Tuesday will mark the first time MPs have been given the chance to propose their own solutions to the deadlock and comes after they rejected May’s draft EU agreement earlier this month.
The Conservative prime minister was expected to put forward a Plan B, but has stuck doggedly to her guns, trying to build support for a revised version of her original blueprint.
MPs will vote on amendments to her approach selected by the powerful Speaker of the Commons John Bercow; 19 had been submitted by Monday and he may choose four.
Three proposals have gained a head of steam among MPs.
Sir Graham Brady, the influential head of the Conservative Party’s 1922 Committee, wants to overcome the main hurdle to May’s deal by replacing the “Irish backstop”.
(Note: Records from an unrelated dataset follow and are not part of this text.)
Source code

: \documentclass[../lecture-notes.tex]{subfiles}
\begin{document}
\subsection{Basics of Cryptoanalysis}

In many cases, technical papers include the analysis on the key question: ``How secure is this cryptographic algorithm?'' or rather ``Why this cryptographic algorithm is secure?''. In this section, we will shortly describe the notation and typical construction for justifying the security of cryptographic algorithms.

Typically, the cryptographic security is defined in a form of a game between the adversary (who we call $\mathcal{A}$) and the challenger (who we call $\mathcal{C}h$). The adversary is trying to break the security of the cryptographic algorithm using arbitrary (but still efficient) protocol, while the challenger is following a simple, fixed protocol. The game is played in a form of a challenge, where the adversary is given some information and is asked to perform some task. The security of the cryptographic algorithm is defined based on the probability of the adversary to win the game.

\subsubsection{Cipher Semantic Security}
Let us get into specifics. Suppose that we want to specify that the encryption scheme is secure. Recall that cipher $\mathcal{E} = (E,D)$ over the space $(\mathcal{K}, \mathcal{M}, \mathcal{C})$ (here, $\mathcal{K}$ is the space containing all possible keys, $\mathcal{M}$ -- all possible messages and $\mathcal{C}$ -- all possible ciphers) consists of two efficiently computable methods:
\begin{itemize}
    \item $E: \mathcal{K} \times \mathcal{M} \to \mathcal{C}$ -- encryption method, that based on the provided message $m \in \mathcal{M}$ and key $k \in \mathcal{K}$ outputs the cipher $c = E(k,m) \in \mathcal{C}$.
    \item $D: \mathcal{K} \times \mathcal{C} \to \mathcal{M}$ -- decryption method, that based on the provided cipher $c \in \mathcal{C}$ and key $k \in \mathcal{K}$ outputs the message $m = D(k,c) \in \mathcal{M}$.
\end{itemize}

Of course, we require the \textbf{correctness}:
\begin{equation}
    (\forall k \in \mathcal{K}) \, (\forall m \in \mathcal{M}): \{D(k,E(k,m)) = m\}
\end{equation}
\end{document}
Conservative MPs hate this mechanism, which would prevent a customs border between Northern Ireland and the Republic of Ireland if the United Kingdom cannot agree on a future trade deal with the EU.
There needs to be considerable clarity coming from the UK in order for the EU to consider making changes. I am sceptical.
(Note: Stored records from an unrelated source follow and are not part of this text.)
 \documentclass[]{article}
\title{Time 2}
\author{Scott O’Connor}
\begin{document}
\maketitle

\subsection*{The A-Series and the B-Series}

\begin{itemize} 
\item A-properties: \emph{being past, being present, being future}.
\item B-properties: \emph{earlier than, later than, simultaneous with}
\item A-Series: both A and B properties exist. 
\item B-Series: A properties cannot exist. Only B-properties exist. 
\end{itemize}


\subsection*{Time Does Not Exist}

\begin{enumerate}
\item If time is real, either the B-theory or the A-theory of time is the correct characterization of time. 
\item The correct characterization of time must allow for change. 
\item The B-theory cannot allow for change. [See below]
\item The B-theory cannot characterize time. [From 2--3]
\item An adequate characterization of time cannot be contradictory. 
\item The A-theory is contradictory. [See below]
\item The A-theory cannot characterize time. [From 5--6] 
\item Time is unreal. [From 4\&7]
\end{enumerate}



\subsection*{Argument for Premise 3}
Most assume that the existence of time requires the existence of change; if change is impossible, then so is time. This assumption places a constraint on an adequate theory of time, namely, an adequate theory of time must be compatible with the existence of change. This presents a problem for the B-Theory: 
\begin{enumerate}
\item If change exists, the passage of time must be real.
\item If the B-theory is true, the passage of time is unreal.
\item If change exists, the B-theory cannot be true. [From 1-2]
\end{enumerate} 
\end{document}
Brady says his amendment would give May “enormous firepower” to demand concessions from Brussels and could simply be appended to her withdrawal agreement.
David Phinnemore, professor of European Politics at Queen’s University Belfast, said: “If it does go through, then clearly, it is being seen by some MPs as a way of getting support for May’s withdrawal agreement, and it also gives the prime minister a sense of what she needs to get from the EU.
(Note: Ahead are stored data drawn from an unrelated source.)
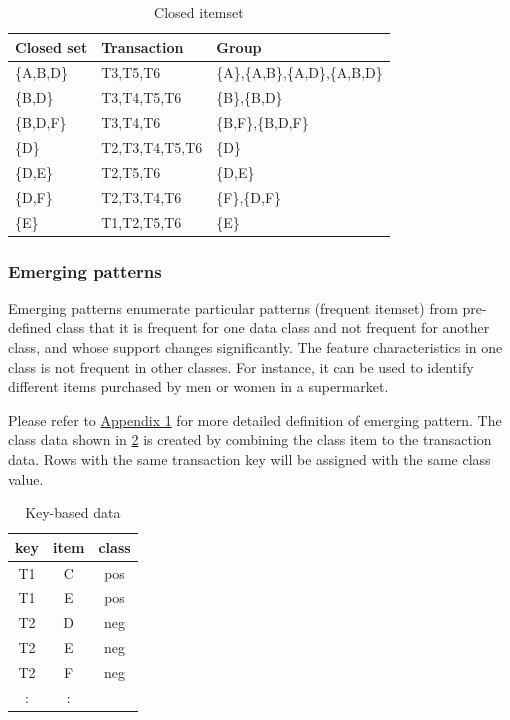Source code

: \begin{table}[htbp]
\begin{center}

\caption{Closed itemset\label{tbl:close}}
{\small
\begin{tabular}{lll}
\hline
Closed set&Transaction&Group \\
\hline
\{A,B,D\} & T3,T5,T6       & \{A\},\{A,B\},\{A,D\},\{A,B,D\} \\
\{B,D\}   & T3,T4,T5,T6    & \{B\},\{B,D\}  \\
\{B,D,F\} & T3,T4,T6       & \{B,F\},\{B,D,F\} \\
\{D\}     & T2,T3,T4,T5,T6 & \{D\} \\
\{D,E\}   & T2,T5,T6       & \{D,E\}    \\
\{D,F\}   & T2,T3,T4,T6    & \{F\},\{D,F\} \\
\{E\}     & T1,T2,T5,T6    & \{E\} \\ \hline
\end{tabular} 
}

\end{center}
\end{table} 



\subsubsection*{Emerging patterns}
Emerging patterns enumerate particular patterns (frequent itemset) from pre-defined class that it is frequent for one data class and not frequent for another class, and whose support changes significantly.
The feature characteristics in one class is not frequent in other classes. 
For instance, it can be used to identify different items purchased by men or women in a supermarket.

Please refer to \hyperref[sect:ep]{Appendix 1} for more detailed definition of emerging pattern. 
The class data shown in \ref{tbl:class} is created by combining the class item to the transaction data.
Rows with the same transaction key will be assigned with the same class value. 
 
\begin{table}[htbp]
\begin{center}
\caption{Key-based data\label{tbl:class}}
{\small
\begin{tabular}{ccc}
\hline
key&item&class \\
\hline
T1&C&pos \\
T1&E&pos \\
T2&D&neg \\
T2&E&neg \\
T2&F&neg \\
:&: \\ \hline
\end{tabular}
}
\end{center}
\end{table}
“But whether the EU will be happy to pursue discussions on something appended to the withdrawal agreement is impossible to say.”
A second amendment turning heads has been put forward by the Labour chair of the Home Affairs Select Committee, Yvette Cooper.
This seeks to prevent a “no-deal” Brexit, something economists warn would be disastrous, by directing the government to extend the deadline if there is no agreement by February 26.
Maddy Thimont Jack, a researcher at the Institute for Government in London, said: “The Brady amendment is obviously trying to express a view that the House will approve the deal as long as the prime minister negotiates or is able to address concerns about the backstop, whereas the Cooper amendment is really about MPs trying to take control of the process or timeframe.”
A third amendment gaining cross-party support, drafted by Conservative Caroline Spelman and Labour’s Jack Dromey, would simply block Britain from leaving the EU without a deal.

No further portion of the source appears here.